▸ **DATA EXTRACT**
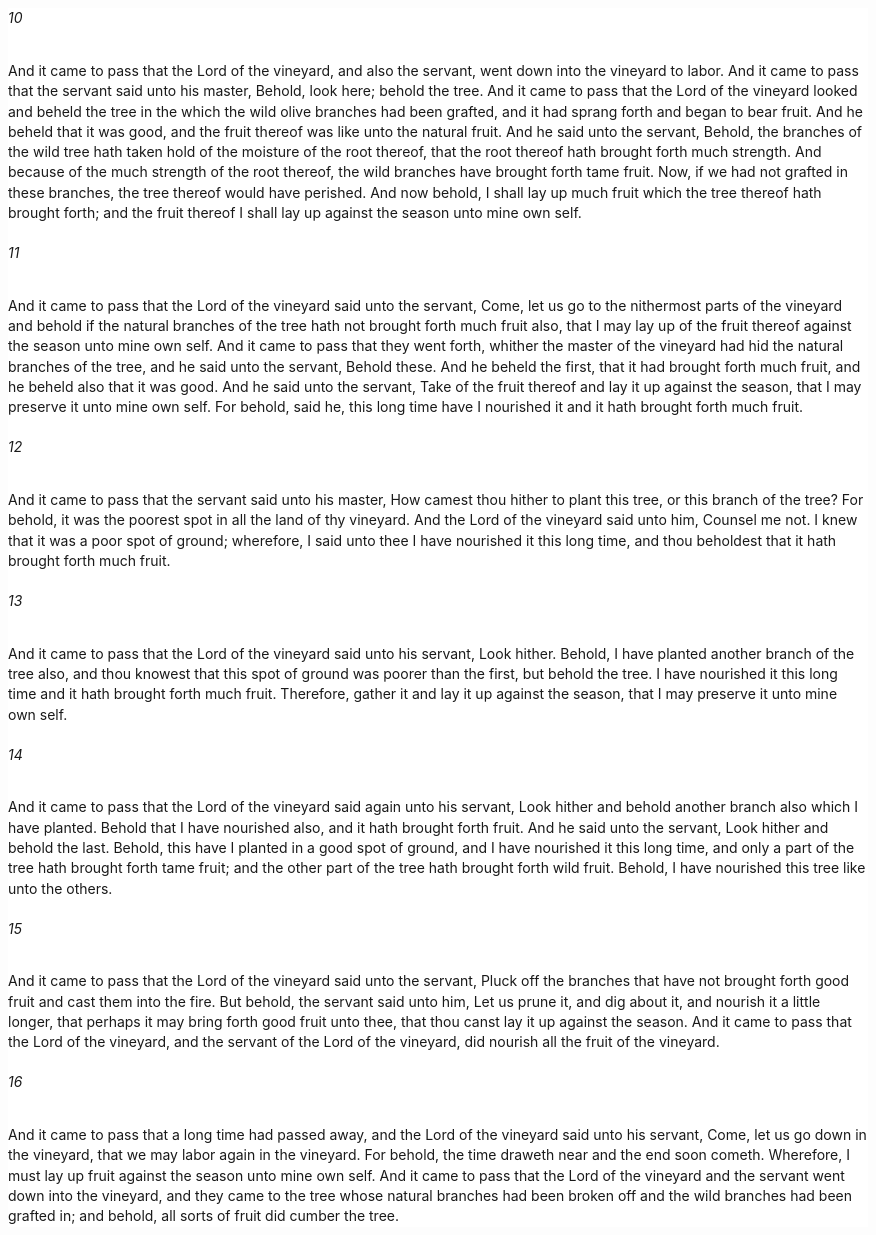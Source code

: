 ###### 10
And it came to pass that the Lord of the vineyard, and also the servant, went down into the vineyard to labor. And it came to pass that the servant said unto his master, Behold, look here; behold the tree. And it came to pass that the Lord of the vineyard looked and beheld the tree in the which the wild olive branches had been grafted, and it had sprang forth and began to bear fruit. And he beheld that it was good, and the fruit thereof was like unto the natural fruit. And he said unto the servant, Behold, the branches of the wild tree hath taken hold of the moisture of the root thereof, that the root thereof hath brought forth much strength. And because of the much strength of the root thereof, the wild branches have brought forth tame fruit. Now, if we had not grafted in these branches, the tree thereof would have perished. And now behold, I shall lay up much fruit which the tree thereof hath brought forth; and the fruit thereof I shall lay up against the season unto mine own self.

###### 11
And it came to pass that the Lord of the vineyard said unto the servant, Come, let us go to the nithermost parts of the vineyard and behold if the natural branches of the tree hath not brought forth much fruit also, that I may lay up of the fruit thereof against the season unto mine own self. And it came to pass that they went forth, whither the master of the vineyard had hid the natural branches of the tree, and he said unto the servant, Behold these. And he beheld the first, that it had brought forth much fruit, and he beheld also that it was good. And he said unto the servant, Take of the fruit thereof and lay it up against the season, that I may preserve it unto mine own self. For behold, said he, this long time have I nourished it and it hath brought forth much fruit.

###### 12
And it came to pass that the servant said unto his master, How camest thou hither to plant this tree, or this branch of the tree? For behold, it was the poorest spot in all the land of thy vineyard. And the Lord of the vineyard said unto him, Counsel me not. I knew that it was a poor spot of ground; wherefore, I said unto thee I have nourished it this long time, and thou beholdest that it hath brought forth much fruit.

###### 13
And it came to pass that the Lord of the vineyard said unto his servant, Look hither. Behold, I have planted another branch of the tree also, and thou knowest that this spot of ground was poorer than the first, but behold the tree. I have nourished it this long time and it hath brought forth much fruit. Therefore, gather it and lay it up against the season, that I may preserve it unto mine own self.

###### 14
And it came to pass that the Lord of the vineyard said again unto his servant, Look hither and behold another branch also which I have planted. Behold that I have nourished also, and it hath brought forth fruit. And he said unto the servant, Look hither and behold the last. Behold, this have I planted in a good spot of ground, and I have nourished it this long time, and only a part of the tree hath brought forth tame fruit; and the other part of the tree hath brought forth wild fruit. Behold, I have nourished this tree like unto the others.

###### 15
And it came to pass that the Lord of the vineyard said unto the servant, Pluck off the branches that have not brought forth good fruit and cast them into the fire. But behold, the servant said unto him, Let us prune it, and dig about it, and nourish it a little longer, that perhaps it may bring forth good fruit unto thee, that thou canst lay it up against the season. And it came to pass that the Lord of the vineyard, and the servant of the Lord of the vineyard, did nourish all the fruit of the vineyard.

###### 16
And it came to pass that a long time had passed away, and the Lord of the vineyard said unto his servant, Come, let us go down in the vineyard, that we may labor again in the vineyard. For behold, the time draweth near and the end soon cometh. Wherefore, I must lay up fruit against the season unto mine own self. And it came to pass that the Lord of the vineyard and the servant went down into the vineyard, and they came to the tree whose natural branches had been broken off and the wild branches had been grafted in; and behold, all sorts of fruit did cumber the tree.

▸ **TASK BRIEF**
Your copy should match the data exactly, apart from the images, which are dropped.

▸ **TASK SOLUTION**
Source code

: ###### 10
And it came to pass that the Lord of the vineyard, and also the servant, went down into the vineyard to labor. And it came to pass that the servant said unto his master, Behold, look here; behold the tree. And it came to pass that the Lord of the vineyard looked and beheld the tree in the which the wild olive branches had been grafted, and it had sprang forth and began to bear fruit. And he beheld that it was good, and the fruit thereof was like unto the natural fruit. And he said unto the servant, Behold, the branches of the wild tree hath taken hold of the moisture of the root thereof, that the root thereof hath brought forth much strength. And because of the much strength of the root thereof, the wild branches have brought forth tame fruit. Now, if we had not grafted in these branches, the tree thereof would have perished. And now behold, I shall lay up much fruit which the tree thereof hath brought forth; and the fruit thereof I shall lay up against the season unto mine own self.

###### 11
And it came to pass that the Lord of the vineyard said unto the servant, Come, let us go to the nithermost parts of the vineyard and behold if the natural branches of the tree hath not brought forth much fruit also, that I may lay up of the fruit thereof against the season unto mine own self. And it came to pass that they went forth, whither the master of the vineyard had hid the natural branches of the tree, and he said unto the servant, Behold these. And he beheld the first, that it had brought forth much fruit, and he beheld also that it was good. And he said unto the servant, Take of the fruit thereof and lay it up against the season, that I may preserve it unto mine own self. For behold, said he, this long time have I nourished it and it hath brought forth much fruit.

###### 12
And it came to pass that the servant said unto his master, How camest thou hither to plant this tree, or this branch of the tree? For behold, it was the poorest spot in all the land of thy vineyard. And the Lord of the vineyard said unto him, Counsel me not. I knew that it was a poor spot of ground; wherefore, I said unto thee I have nourished it this long time, and thou beholdest that it hath brought forth much fruit.

###### 13
And it came to pass that the Lord of the vineyard said unto his servant, Look hither. Behold, I have planted another branch of the tree also, and thou knowest that this spot of ground was poorer than the first, but behold the tree. I have nourished it this long time and it hath brought forth much fruit. Therefore, gather it and lay it up against the season, that I may preserve it unto mine own self.

###### 14
And it came to pass that the Lord of the vineyard said again unto his servant, Look hither and behold another branch also which I have planted. Behold that I have nourished also, and it hath brought forth fruit. And he said unto the servant, Look hither and behold the last. Behold, this have I planted in a good spot of ground, and I have nourished it this long time, and only a part of the tree hath brought forth tame fruit; and the other part of the tree hath brought forth wild fruit. Behold, I have nourished this tree like unto the others.

###### 15
And it came to pass that the Lord of the vineyard said unto the servant, Pluck off the branches that have not brought forth good fruit and cast them into the fire. But behold, the servant said unto him, Let us prune it, and dig about it, and nourish it a little longer, that perhaps it may bring forth good fruit unto thee, that thou canst lay it up against the season. And it came to pass that the Lord of the vineyard, and the servant of the Lord of the vineyard, did nourish all the fruit of the vineyard.

###### 16
And it came to pass that a long time had passed away, and the Lord of the vineyard said unto his servant, Come, let us go down in the vineyard, that we may labor again in the vineyard. For behold, the time draweth near and the end soon cometh. Wherefore, I must lay up fruit against the season unto mine own self. And it came to pass that the Lord of the vineyard and the servant went down into the vineyard, and they came to the tree whose natural branches had been broken off and the wild branches had been grafted in; and behold, all sorts of fruit did cumber the tree.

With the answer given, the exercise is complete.